MAGICJACK: RETAIL AND DIRECT IN PERFECT HARMONY:

So you might ask yourself wasn’t MagicJack giving up something by tagging retailers, effectively pointing potential customers to stores?

Well they can start dialing back their Direct Response spend, or at least keep it flat. Plus after 2-3 years of hitting the airwaves hard with the same product, there are diminishing margins of return on the number of people who will buy your product direct. Chances are they saw the ad – if they were going to buy it direct they would have done so already.

Retail represents an untapped market. There are people who won’t buy direct, or maybe never even saw it on TV. And there is a good chance the retail margin they’ll pay is probably close to the cost per order to sell direct (media costs + fulfillment.

LESSONS LEARNED:

1A) Infomercials are a great vehicle for telling a story and building demand at retail.

1B) Marketers with a holier than thou attitude towards Direct Response TV (DRTV) are ignoring a viable tactic.

2) Take risk away from the retail buyer. This makes it easier for them to list / support your product.
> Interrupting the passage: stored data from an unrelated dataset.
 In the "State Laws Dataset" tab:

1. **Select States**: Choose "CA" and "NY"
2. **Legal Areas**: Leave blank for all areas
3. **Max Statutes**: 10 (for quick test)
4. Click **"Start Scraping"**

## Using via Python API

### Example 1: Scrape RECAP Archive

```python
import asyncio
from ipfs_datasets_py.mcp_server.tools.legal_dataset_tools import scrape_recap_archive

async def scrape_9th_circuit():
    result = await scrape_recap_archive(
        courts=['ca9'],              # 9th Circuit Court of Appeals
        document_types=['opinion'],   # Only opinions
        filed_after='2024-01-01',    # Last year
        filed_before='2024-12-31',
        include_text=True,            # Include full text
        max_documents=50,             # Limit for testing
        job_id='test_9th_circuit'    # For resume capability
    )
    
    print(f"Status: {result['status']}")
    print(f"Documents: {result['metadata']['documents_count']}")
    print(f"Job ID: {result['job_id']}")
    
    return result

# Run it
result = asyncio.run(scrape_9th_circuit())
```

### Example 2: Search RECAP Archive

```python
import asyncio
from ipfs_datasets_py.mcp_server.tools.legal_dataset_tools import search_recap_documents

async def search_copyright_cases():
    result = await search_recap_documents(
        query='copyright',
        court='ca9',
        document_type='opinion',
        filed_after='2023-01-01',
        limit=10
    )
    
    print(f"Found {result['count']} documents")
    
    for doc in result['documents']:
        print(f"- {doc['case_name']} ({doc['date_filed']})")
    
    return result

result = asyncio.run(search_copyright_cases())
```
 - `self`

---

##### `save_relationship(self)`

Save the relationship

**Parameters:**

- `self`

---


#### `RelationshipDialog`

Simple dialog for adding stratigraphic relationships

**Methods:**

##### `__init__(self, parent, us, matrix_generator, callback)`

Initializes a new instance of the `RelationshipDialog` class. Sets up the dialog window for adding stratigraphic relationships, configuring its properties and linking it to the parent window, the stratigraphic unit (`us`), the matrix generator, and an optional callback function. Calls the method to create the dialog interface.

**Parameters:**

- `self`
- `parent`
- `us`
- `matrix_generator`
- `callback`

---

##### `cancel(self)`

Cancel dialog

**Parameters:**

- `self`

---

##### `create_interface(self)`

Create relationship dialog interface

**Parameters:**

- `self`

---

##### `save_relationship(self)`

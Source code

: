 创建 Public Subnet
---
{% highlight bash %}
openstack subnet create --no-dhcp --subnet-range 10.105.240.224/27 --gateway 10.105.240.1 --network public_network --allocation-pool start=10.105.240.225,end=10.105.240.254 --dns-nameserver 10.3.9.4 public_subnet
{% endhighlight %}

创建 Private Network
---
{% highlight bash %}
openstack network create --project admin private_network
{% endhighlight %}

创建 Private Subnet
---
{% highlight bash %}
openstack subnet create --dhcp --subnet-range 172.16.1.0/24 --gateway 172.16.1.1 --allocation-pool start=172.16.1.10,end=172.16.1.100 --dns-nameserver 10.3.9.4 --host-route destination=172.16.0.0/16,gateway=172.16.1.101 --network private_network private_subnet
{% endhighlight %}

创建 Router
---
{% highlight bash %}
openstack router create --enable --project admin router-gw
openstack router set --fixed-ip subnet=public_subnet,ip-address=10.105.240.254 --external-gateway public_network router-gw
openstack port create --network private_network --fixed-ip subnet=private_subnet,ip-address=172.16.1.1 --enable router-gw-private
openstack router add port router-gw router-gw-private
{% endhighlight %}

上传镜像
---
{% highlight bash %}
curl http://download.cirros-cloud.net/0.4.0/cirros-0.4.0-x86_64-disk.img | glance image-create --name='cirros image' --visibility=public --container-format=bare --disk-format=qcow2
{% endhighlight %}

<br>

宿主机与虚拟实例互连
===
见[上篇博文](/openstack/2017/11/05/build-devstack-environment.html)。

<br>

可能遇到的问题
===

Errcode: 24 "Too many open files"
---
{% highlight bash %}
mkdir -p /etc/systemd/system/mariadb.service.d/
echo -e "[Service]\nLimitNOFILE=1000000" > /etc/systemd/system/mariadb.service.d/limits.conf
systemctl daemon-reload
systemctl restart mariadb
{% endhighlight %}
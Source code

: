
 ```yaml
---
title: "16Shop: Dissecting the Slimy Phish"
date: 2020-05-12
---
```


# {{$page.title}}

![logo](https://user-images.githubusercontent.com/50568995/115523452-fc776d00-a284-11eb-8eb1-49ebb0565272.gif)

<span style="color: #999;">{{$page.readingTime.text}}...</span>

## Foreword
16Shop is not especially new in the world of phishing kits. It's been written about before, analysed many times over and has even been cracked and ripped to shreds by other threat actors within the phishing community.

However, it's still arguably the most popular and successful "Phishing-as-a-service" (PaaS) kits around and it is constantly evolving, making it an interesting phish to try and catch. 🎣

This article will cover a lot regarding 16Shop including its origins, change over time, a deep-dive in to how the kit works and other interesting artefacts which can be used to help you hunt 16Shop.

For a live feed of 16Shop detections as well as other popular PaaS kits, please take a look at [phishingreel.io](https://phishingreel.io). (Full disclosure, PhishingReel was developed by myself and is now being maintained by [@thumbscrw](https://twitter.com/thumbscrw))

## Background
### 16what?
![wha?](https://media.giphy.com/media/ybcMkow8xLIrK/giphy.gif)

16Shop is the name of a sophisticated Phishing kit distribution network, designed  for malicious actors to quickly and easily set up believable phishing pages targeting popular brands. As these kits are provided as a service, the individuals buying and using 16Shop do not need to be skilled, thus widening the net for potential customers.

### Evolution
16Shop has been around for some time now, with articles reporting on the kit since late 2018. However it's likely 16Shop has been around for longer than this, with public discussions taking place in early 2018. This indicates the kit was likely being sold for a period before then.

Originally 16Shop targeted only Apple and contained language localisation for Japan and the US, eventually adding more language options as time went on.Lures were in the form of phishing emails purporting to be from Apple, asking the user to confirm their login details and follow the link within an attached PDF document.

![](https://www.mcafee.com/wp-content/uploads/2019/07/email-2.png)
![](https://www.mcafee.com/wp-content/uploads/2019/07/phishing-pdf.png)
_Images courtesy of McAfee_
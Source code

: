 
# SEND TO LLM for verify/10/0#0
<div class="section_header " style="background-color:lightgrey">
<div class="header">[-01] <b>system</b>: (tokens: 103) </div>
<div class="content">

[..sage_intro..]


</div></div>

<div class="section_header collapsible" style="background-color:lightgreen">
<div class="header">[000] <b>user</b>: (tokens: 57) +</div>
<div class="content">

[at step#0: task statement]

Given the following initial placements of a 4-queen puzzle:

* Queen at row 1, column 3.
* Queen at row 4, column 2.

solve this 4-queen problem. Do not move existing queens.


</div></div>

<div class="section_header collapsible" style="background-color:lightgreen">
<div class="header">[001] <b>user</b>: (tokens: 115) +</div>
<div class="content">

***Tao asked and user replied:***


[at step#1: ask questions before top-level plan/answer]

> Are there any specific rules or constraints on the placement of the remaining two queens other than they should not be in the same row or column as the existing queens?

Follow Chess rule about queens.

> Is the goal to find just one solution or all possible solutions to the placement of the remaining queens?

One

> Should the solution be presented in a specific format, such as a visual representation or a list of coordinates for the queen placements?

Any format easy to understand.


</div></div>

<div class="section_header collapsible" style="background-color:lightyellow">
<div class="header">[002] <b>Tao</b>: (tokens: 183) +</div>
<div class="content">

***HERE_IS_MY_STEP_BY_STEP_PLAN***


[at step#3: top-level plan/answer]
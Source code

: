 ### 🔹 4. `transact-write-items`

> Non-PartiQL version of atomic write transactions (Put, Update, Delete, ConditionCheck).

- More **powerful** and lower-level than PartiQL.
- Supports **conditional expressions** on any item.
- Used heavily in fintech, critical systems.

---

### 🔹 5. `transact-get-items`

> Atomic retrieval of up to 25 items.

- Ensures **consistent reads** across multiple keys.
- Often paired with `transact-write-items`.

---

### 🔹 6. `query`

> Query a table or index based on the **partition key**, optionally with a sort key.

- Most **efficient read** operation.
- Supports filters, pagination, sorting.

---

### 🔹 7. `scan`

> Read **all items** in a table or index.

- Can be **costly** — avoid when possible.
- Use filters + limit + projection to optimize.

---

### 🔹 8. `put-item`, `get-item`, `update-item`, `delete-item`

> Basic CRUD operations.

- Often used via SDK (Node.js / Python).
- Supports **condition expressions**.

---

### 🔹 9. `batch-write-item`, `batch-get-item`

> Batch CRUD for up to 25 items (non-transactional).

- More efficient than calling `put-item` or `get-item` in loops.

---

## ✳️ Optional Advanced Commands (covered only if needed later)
MagicJack wouldn’t be at retail if they didn’t have a success story from their direct experience, as well as ongoing aircover in the form of their DRTV spots they continue to run that in effect are ads for their retail placements.

3) There is less risk in balancing a direct and retail strategy than ever before. The battle lines have been blurred by retail consolidation, and the growth of private label. I don’t think the retail buyer spends much time worrying about where you are selling your product, as long as it is selling well in their stores. We spend way too much time worrying about who we compete against, versus just selling.